IT SHOULD COME AS NO SURPRISE, since it’s true so many other places still: In the asparagus rows, males are in charge. ‘Martha Washington’ and ‘Mary Washington’ were names you used to see most often in catalogs, but no more. Their weakness: The Washington strains include both male and female plants, and the males are far more productive if what you want is lots of spears. Who doesn’t?

In the mid-1980s, Rutgers University, a state institution in New Jersey, began a program to improve asparagus performance that focused on the extra productivity of the male plants. The resulting strains, most of which have the word Jersey in their names, are what you want to grow if you’re going to plant asparagus. They waste no time or energy on seed production and go right to the task of making spears. They can be harvested more often (about every two to three days in a productive, established bed) and yield about 20 to 30 percent higher than the old varieties.
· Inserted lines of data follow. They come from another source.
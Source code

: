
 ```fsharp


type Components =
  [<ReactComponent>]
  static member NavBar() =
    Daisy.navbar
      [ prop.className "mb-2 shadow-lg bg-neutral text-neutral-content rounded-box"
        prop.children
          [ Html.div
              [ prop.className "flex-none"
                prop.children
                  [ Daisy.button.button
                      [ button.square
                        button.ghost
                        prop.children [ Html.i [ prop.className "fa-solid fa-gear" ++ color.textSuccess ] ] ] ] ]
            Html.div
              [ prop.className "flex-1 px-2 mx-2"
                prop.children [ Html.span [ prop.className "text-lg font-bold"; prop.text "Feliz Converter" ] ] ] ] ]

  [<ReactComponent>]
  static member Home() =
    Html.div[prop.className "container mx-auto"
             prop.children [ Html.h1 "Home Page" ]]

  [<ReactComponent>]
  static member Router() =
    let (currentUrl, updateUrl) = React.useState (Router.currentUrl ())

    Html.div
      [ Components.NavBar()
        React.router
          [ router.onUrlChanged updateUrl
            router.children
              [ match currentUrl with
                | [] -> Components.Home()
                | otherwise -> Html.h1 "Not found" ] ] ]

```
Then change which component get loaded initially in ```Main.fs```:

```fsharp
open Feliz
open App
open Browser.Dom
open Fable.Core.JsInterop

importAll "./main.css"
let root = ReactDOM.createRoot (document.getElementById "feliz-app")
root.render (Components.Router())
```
But asparagus tests the gardener, asking for an excavation followed by a lot of patience. Whatever kind you’re planting, you have to dig a trench about 12 inches wide and deep (some people say 8 inches is deep enough). Since asparagus is best planted in early spring, when dormant roots are sold by mail, prepare the bed the previous fall or in earliest spring. Order roots, or crowns, by mail for the freshest possible plants; they will be either one or two years old when you get them.

To prepare the bed, first test the soil pH by following the package instructions on a home test kit, or by taking a sample, according to their directions, to a local soil lab. For asparagus, you are aiming for a pH within the neutral range, or about 6.5 to 7.0. The lab report will indicate how to amend the soil, and with what material; the typical routes are sulfur to acidify and lime to neutralize, but neither is a quick fix—or the whole answer. Adding large amounts of organic matter, preferably compost, to the soil should always be the first step; an organic soil is easier to pH-balance.
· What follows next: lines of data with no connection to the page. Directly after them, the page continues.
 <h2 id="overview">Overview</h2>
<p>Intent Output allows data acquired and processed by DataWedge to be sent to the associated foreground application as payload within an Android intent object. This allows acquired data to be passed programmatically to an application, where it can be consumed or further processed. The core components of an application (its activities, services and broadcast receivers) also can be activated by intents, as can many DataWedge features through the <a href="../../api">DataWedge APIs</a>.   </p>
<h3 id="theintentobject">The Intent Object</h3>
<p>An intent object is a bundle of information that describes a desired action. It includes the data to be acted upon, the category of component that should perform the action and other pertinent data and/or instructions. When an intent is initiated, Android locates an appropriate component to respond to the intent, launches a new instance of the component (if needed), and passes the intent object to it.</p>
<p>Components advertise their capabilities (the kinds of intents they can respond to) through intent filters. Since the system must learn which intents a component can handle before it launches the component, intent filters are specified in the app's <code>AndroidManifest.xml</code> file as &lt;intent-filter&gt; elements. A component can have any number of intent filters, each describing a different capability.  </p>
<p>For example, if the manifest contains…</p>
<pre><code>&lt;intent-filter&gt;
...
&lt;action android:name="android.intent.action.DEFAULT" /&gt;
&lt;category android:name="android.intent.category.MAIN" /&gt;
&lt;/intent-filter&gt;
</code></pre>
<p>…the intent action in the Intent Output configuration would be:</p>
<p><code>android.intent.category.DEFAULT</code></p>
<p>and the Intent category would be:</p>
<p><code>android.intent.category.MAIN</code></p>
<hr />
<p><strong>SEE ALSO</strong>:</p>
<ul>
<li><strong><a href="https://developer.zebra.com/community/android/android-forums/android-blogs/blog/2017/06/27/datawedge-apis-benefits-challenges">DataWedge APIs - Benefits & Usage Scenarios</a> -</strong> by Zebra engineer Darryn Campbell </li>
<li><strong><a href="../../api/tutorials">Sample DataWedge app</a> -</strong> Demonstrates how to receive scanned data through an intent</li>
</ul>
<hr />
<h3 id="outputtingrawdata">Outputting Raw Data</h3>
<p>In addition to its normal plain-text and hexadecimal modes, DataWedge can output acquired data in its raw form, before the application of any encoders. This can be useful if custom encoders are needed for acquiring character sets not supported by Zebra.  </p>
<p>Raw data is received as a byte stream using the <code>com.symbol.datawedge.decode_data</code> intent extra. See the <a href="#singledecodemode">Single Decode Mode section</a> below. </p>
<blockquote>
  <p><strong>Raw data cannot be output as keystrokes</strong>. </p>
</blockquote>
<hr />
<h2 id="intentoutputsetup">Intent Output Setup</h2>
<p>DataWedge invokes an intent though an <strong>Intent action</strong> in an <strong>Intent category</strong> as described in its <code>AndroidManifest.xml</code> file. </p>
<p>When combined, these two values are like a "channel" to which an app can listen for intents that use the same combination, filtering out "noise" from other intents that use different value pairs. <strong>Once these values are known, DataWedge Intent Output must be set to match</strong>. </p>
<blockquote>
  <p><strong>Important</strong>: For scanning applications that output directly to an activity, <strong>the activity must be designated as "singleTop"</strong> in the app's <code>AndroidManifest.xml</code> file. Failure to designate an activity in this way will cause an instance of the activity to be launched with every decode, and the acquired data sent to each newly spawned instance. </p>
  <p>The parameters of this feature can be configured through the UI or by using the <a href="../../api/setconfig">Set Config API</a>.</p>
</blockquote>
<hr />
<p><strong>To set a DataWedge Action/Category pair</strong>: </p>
As you dig the trench, put the soil you excavate alongside the trench. Then layer the middle of the trench floor with a few inches of well-rotted manure and soil, sprinkle with rock phosphate and an all-natural organic fertilizer according to label directions, tamp the bottom, then fan the dormant roots out over the mound in the trench so they look like so many giant spiders with legs dangling.

Space the crowns about 18 inches apart within the row, and leave a few feet between parallel rows. When they are in place, backfill an inch or two of soil onto the plants and firm, then water. Once the crowns send up green shoots, shovel in another thin layer of soil (don’t cover the tips completely), and repeat this step through the summer until the asparagus trench is filled back in. Keep the area weeded and watered.

Now comes the patient part. You cannot cut any spears right away, and most people say best to wait until the third spring in the ground – a full two years after planting. Sometimes light cutting for just two weeks in the second year is suggested; follow the directions your grower encloses with your crowns. Until then, simply let the plants go through their cycle of sprouting spears that turn ferny in summer. Don’t cut off any foliage until cleanup of the bed in late winter or early spring.

The payoff is obvious, if you love asparagus. And, best of all, if kept weed-free and otherwise well-tended, a planting can last for up to 20 years. Did I mention that you can also grow the super-sweet and exceptionally pretty purple-spear varieties like ‘Purple Passion’ or ‘Sweet Purple’ at home?